Tuesday, January 28, 2025

I am so Sick of the Mean Ones


I was a poll worker in Spanish Fork for the presidential election. I didn't think there was any chance Trump would win because I underestimated his grotesque appeal. I was busy all day. It wasn't until I was leaving that I started getting texts from my family and it became clear that Trump would win. I was the last one to leave the library. I sat in the parking lot alone and cried until Ellen picked me up. 

Like many, I have felt quite downhearted ever since. If it were practical to do so, I would move to another country. On the whole, I am not proud of this place. But I love my home and my family and my friends. 

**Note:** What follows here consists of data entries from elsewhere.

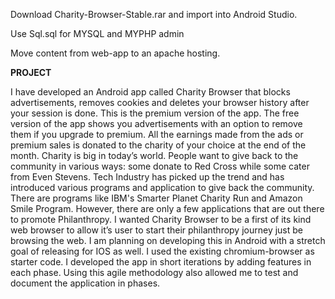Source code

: Download Charity-Browser-Stable.rar and import into Android Studio. 

Use Sql.sql for MYSQL and MYPHP admin

Move content from web-app to an apache hosting.

**PROJECT**

I have developed an Android app called Charity Browser that blocks advertisements, removes
cookies and deletes your browser history after your session is done. This is the premium version
of the app. The free version of the app shows you advertisements with an option to remove them
if you upgrade to premium. All the earnings made from the ads or premium sales is donated to
the charity of your choice at the end of the month.
Charity is big in today’s world. People want to give back to the community in various ways:
some donate to Red Cross while some cater from Even Stevens. Tech Industry has picked up the
trend and has introduced various programs and application to give back the community. There
are programs like IBM's Smarter Planet Charity Run and Amazon Smile Program. However,
there are only a few applications that are out there to promote Philanthropy. I wanted Charity
Browser to be a first of its kind web browser to allow it’s user to start their philanthropy journey
just be browsing the web. I am planning on developing this in Android with a stretch goal of
releasing for IOS as well. I used the existing chromium-browser as starter code. I developed the
app in short iterations by adding features in each phase. Using this agile methodology also
allowed me to test and document the application in phases.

The day after the election I was teaching a reading lab at Project Read on Zoom with a woman from Afghanistan who told me the Taliban had burned her school down. Another student was giving a presentation on Martin Luther King a few months ago and cried when he expressed hope that his native country China would change through non-violent means. I have a bright and beautiful Ukrainian student who cries when we read the news about her home. 

There are volunteers and co-workers at Project Read who voted against the interests of our students. And several of our students are Trump supporters. It's a heartbreaker. 

I went to BYU to teach my class after the election and seeing all the boys in the Tanner building made me think about how Trump won every male demographic. I was about to cry before class. The professor who teaches before me, who is a year younger than me, who I taught when he was an undergraduate, gave me a little side hug and said, "Remember what I told you about my best professor?" I did remember. He told me the first day of Fall semester. I hadn't seen him in almost 30 years and he asked if I remembered him and he told me I was his best professor.  When I went home, my neighbor brought some cronuts over for me. We cried together.

There are lots of nice people. There are a lot more mean ones than I thought there were. I am so sick of them.

I recently read The Kingdom, the Power, the Glory: American Evangelicals in an Age of Extremism by Tim Alberta. I wish everyone would read it. Alberta's experience with Trump supporters in his father's church is so relatable. Like me, he learned his values at church and was shocked to see so many members of his congregation espouse MAGA ideals. Truly, it's shocking.

I wish that my church would identify less strongly with evangelicalism, but it doesn't seem to be headed away from it at the moment. Alberta says, "We're not here to change the world, just live like Jesus in the world." He wants to manifest the gospel of Jesus Christ, not proclaim it—manifest it. I've been thinking about it a lot and I can feel a shift in me towards doing that. And just being nice. But not to misogynists. They've had it too good for too long.